Это признание Сталину очень не понравилось. Он уже определил свой курс на «единую и неделимую», но в виде СССР. Он прежде не говорил, но именно эту булгаковскую концепцию одобрял в «Днях Турбиных» и «Беге». Возможно, поэтому и защищал Булгакова. Украинцам ответил, выведенный из равновесия проявлением ими местного национализма:
«Я против того, чтобы огульно отрицать все в “Турбиных”, чтобы говорить о пьесе, дающей только отрицательные результаты. Я считаю, что в ней в основном все же больше плюсов, чем минусов… Булгаков чужой человек, безусловно. Однако своими “Турбиными” он привнес все-таки большую пользу».
Присутствовавший на встрече Каганович, видя, что стороны не приходят к взаимопониманию, предложил: «Товарищи, давайте все-таки с “Днями Турбиных” кончим».
И все-таки вокруг Булгакова создалась напряженная ситуация. Запрещения его пьес требовали от Сталина и московские партийцы, и украинские, и ОГПУ. «Бег» он им уже уступил. Был вынужден. Булгаков знал о том, что Сталин под натиском коммунистов защищал его, но во многом соглашался с ними. И вскоре все его пьесы запретили. На эту ситуацию Булгаков откликнулся в романе «Мастер и Маргарита» в сцене Пилата и Иешуа Га-Ноцри:
«Слушай, Иешуа, можно вылечить от мигрени, я понимаю: в Египте учат и не таким вещам. Но ты сделай сейчас другое – помути разум Каиафы, сейчас. Но только не будет, не будет этого. Раскусил он, что такое теория о симпатичных людях, не разожмет когтей. Ты страшен всем! Всем! И один у тебя враг – во рту он у тебя – твой язык! Благодари его! А объем моей власти ограничен.
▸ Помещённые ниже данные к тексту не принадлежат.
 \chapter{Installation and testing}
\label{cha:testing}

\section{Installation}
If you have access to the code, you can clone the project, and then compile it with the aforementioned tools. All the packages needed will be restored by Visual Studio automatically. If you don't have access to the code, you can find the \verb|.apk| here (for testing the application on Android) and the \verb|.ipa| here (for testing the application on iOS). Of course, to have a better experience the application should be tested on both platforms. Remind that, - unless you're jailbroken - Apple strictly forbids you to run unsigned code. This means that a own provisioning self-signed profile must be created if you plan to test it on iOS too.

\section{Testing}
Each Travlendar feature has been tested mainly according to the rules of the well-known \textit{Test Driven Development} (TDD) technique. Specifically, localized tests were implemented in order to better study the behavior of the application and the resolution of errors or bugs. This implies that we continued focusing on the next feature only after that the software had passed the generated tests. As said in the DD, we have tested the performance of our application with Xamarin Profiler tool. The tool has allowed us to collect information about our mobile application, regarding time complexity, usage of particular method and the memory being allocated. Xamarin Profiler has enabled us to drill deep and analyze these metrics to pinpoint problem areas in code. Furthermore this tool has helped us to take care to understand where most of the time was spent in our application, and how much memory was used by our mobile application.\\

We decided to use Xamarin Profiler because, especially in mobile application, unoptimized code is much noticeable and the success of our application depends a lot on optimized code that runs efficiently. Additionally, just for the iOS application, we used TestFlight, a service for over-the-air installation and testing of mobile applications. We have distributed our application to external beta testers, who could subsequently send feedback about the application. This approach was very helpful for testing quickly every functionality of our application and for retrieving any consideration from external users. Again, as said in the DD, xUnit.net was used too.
Ограничен, ограничен, как все на свете! Ограничен!»
Подразумевая под Пилатом Сталина, Булгаков в какой-то мере был точен в определении тогдашних возможностей вождя. Еще были на свободе люди, которые осмеливались перечить ему, высказывать свое мнение, отличное от его. Были живы Горький, Киров, Орджоникидзе, люди, знавшие, кем был Сталин до революции и при Ленине, знавшие о его параноидальной психике. Власть Сталина еще не стала беспрекословной и всемогущей, но ее вполне хватило бы на то, чтобы избавиться от вредного и занозистого писателя. Может, обстоятельства для этого были не вполне подходящие. В 1925 году покончил самоубийством поэт Сергей Есенин, в 1926 году – известный писатель Андрей Соболь, в июле 1929 года к Сталину пришло отчаянное письмо от Булгакова:
«…Силы мои надломились, не будучи в силах более существовать, затравленный, зная, ставиться более в пределах СССР мне нельзя, доведенный до нервного расстройства, я обращаюсь к Вам и прошу Вашего ходатайства перед правительством СССР об изгнании меня за пределы СССР вместе с женою моей Л. Е. Булгаковой, которая к этому прошению присоединяется».
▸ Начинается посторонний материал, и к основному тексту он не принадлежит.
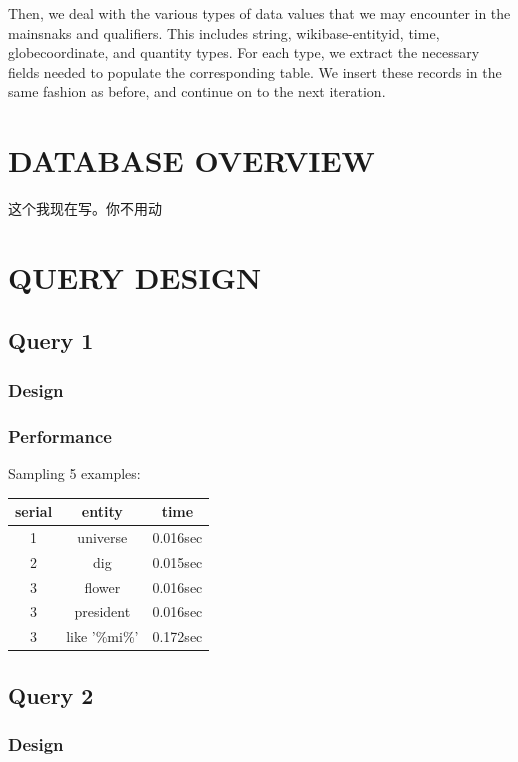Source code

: \documentclass[12pt]{article}
\begin{document}
Then, we deal with the various types of data values that we may encounter in the mainsnaks and qualifiers. This includes string, wikibase-entityid, time, globecoordinate, and quantity types. For each type, we extract the necessary fields needed to populate the corresponding table. We insert these records in the same fashion as before, and continue on to the next iteration.

\section{DATABASE OVERVIEW}
这个我现在写。你不用动

\section{QUERY DESIGN}
\subsection{Query 1}
\subsubsection{Design}
\subsubsection{Performance}
Sampling 5 examples:
\begin{center}
  \begin{tabular}{ | c | c | c |}
    \hline
    serial & entity & time \\ \hline
    1 & universe & 0.016sec \\ \hline
    2 & dig & 0.015sec \\ \hline
    3 & flower & 0.016sec \\ \hline
    3 & president & 0.016sec \\ \hline
    3 & like '\%mi\%' & 0.172sec \\
    \hline
  \end{tabular}
\end{center}
\subsection{Query 2}
\subsubsection{Design}
\end{document}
Письмо это находилось у Сталина, когда в 1930 году застрелился Владимир Маяковский. Нехорошо получилось бы, если бы в том же году наложил на себя руки и Булгаков. Ведь имя это уже было известно за границей, и смерть его выглядела бы подозрительной, неестественной. К тому же Сталин, не сомневавшийся в таланте Булгакова, знал, что он бедствует, что ему надо содержать жену, и ждал, что он, доведенный до нищеты и отчаяния, откажется от своих буржуазных воззрений, покается перед ним и, если его попросят, а может, и по своему желанию, напишет пьесу о своем любимом вожде, на которую люди будут ходить не по партийному приказу, а по зову души, как на «Дни Турбиных». Поэтому Сталин не собирался ни убивать Булгакова, ни отпускать за границу. А тот не просил его ни о чем, кроме одного – выпустить за пределы страны, и аргументировал свою просьбу:
«По мере того как я писал, критика стала обращать на меня внимание, и я столкнулся со страшным и знаменательным явлением: нигде и никогда в прессе СССР я не получил ни одного одобрительного отзыва о своих работах… Обо мне писали как о проводнике вредных и ложных идей, как о представителе мещанства, произведения мои получали убийственные и оскорбительные характеристики, слышались непрерывные призывы к снятию и запрещению моих вещей, звучала даже открытая брань.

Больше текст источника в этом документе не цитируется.